== Work instructions ==
Skip the pictures, and retype the data below in full, exactly.

Source texts of formatted documents:

========

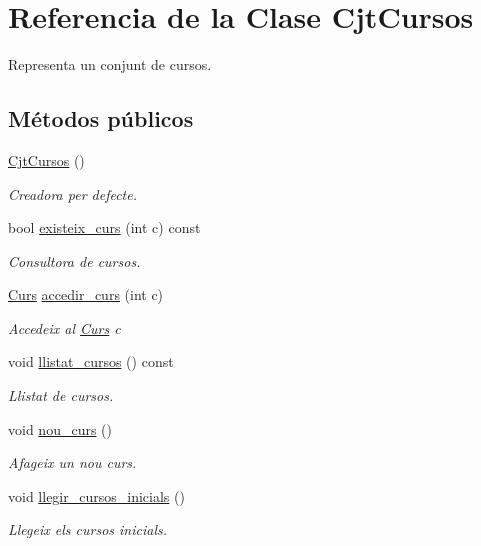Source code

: \hypertarget{class_cjt_cursos}{}\section{Referencia de la Clase Cjt\+Cursos}
\label{class_cjt_cursos}


Representa un conjunt de cursos.  


\subsection*{Métodos públicos}
\begin{DoxyCompactItemize}
\item 
\mbox{\hyperlink{class_cjt_cursos_a0d8729229189d748a8c62033277268ba}{Cjt\+Cursos}} ()
\begin{DoxyCompactList}\small\item\em Creadora per defecte. \end{DoxyCompactList}\item 
bool \mbox{\hyperlink{class_cjt_cursos_ad12b1174de2a5f09cb0c2558645d74dc}{existeix\+\_\+curs}} (int c) const
\begin{DoxyCompactList}\small\item\em Consultora de cursos. \end{DoxyCompactList}\item 
\mbox{\hyperlink{class_curs}{Curs}} \mbox{\hyperlink{class_cjt_cursos_a8aa7b83511051aee39b4942df8e4b2b0}{accedir\+\_\+curs}} (int c)
\begin{DoxyCompactList}\small\item\em Accedeix al \mbox{\hyperlink{class_curs}{Curs}} {\itshape c} \end{DoxyCompactList}\item 
void \mbox{\hyperlink{class_cjt_cursos_a9a772bfad772e507fa9b8f5194b13873}{llistat\+\_\+cursos}} () const
\begin{DoxyCompactList}\small\item\em Llistat de cursos. \end{DoxyCompactList}\item 
void \mbox{\hyperlink{class_cjt_cursos_a3d4778b4572a99e1109d6376f439255e}{nou\+\_\+curs}} ()
\begin{DoxyCompactList}\small\item\em Afageix un nou curs. \end{DoxyCompactList}\item 
void \mbox{\hyperlink{class_cjt_cursos_a970aa3d7caa26ed983ccd71e4bfd0adf}{llegir\+\_\+cursos\+\_\+inicials}} ()
\begin{DoxyCompactList}\small\item\em Llegeix els cursos inicials. \end{DoxyCompactList}\end{DoxyCompactItemize}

========

== Exercise response ==
Source code

: \hypertarget{class_cjt_cursos}{}\section{Referencia de la Clase Cjt\+Cursos}
\label{class_cjt_cursos}


Representa un conjunt de cursos.  


\subsection*{Métodos públicos}
\begin{DoxyCompactItemize}
\item 
\mbox{\hyperlink{class_cjt_cursos_a0d8729229189d748a8c62033277268ba}{Cjt\+Cursos}} ()
\begin{DoxyCompactList}\small\item\em Creadora per defecte. \end{DoxyCompactList}\item 
bool \mbox{\hyperlink{class_cjt_cursos_ad12b1174de2a5f09cb0c2558645d74dc}{existeix\+\_\+curs}} (int c) const
\begin{DoxyCompactList}\small\item\em Consultora de cursos. \end{DoxyCompactList}\item 
\mbox{\hyperlink{class_curs}{Curs}} \mbox{\hyperlink{class_cjt_cursos_a8aa7b83511051aee39b4942df8e4b2b0}{accedir\+\_\+curs}} (int c)
\begin{DoxyCompactList}\small\item\em Accedeix al \mbox{\hyperlink{class_curs}{Curs}} {\itshape c} \end{DoxyCompactList}\item 
void \mbox{\hyperlink{class_cjt_cursos_a9a772bfad772e507fa9b8f5194b13873}{llistat\+\_\+cursos}} () const
\begin{DoxyCompactList}\small\item\em Llistat de cursos. \end{DoxyCompactList}\item 
void \mbox{\hyperlink{class_cjt_cursos_a3d4778b4572a99e1109d6376f439255e}{nou\+\_\+curs}} ()
\begin{DoxyCompactList}\small\item\em Afageix un nou curs. \end{DoxyCompactList}\item 
void \mbox{\hyperlink{class_cjt_cursos_a970aa3d7caa26ed983ccd71e4bfd0adf}{llegir\+\_\+cursos\+\_\+inicials}} ()
\begin{DoxyCompactList}\small\item\em Llegeix els cursos inicials. \end{DoxyCompactList}\end{DoxyCompactItemize}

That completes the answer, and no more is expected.